RECORD EXCERPTS START

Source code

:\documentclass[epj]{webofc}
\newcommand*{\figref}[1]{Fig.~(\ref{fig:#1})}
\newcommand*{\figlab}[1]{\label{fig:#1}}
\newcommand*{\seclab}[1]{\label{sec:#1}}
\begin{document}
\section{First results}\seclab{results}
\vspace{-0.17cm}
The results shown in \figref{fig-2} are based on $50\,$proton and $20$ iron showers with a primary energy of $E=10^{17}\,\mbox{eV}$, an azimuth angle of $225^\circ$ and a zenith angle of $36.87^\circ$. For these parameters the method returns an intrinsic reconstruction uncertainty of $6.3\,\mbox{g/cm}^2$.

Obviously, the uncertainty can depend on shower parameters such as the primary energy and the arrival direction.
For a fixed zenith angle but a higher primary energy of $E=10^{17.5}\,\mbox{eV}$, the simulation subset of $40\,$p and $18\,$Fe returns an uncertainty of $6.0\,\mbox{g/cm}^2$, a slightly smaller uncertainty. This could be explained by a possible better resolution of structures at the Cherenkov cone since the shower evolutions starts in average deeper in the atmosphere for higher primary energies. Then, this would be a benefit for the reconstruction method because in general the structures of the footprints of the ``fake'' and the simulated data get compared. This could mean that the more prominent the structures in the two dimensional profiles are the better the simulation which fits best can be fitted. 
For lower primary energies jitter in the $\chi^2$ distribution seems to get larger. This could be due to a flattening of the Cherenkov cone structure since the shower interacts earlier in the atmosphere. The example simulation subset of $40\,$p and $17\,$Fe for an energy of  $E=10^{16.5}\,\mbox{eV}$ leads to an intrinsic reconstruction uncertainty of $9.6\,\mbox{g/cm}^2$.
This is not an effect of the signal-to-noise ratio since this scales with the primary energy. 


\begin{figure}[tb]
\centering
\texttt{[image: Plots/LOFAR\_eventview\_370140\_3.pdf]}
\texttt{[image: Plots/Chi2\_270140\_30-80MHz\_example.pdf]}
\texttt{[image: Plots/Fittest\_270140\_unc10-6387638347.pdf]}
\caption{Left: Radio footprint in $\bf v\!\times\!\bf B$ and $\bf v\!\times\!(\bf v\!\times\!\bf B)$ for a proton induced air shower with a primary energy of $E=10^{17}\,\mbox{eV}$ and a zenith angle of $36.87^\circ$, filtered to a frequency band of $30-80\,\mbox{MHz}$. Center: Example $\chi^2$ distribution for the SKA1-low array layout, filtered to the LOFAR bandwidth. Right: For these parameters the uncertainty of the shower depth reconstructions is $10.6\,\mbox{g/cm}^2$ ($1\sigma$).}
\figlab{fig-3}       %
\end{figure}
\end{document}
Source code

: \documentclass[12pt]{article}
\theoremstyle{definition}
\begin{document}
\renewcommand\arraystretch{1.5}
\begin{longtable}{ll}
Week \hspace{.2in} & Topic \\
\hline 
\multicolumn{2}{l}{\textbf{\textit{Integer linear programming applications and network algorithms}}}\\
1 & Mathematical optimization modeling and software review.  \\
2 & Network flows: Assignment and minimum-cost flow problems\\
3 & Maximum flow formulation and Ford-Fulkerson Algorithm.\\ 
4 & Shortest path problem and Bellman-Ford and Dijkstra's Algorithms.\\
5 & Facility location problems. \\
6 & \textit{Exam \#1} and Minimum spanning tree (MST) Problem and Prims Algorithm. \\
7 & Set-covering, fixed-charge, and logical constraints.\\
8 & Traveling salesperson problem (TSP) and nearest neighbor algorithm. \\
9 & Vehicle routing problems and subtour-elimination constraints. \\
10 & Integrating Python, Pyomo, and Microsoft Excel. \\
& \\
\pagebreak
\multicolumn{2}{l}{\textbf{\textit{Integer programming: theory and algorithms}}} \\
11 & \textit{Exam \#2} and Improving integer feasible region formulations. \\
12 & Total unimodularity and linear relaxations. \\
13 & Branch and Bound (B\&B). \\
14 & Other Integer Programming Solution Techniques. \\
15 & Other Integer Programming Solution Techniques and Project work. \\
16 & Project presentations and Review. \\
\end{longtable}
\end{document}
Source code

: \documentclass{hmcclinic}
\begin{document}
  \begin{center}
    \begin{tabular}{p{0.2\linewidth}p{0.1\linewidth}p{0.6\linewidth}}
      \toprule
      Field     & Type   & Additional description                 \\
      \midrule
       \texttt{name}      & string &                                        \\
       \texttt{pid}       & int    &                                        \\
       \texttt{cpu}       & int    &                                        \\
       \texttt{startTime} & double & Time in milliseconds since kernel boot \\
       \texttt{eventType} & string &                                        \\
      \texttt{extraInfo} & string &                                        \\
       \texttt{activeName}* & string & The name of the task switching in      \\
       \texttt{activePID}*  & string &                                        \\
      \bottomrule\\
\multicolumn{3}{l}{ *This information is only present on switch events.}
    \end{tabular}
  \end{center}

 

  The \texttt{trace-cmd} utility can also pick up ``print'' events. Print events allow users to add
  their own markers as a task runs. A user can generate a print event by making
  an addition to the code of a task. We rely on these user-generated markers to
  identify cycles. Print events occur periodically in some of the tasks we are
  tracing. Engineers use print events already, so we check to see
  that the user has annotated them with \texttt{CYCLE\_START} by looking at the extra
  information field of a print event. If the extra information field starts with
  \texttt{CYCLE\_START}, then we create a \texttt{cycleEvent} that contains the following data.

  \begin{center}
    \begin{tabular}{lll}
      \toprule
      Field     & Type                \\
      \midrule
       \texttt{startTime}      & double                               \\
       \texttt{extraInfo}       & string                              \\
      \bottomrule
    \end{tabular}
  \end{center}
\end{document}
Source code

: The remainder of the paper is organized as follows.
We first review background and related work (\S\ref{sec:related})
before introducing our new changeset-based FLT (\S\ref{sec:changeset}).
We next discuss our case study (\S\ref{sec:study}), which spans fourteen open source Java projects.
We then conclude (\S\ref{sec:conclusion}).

RECORD EXCERPTS END

_WHAT IS NEEDED_. Lines holding the word "results" are the answer; copy each one from the records above.

_ANSWER SPACE_.
\section{First results}\seclab{results}
The results shown in \figref{fig-2} are based on $50\,$proton and $20$ iron showers with a primary energy of $E=10^{17}\,\mbox{eV}$, an azimuth angle of $225^\circ$ and a zenith angle of $36.87^\circ$. For these parameters the method returns an intrinsic reconstruction uncertainty of $6.3\,\mbox{g/cm}^2$.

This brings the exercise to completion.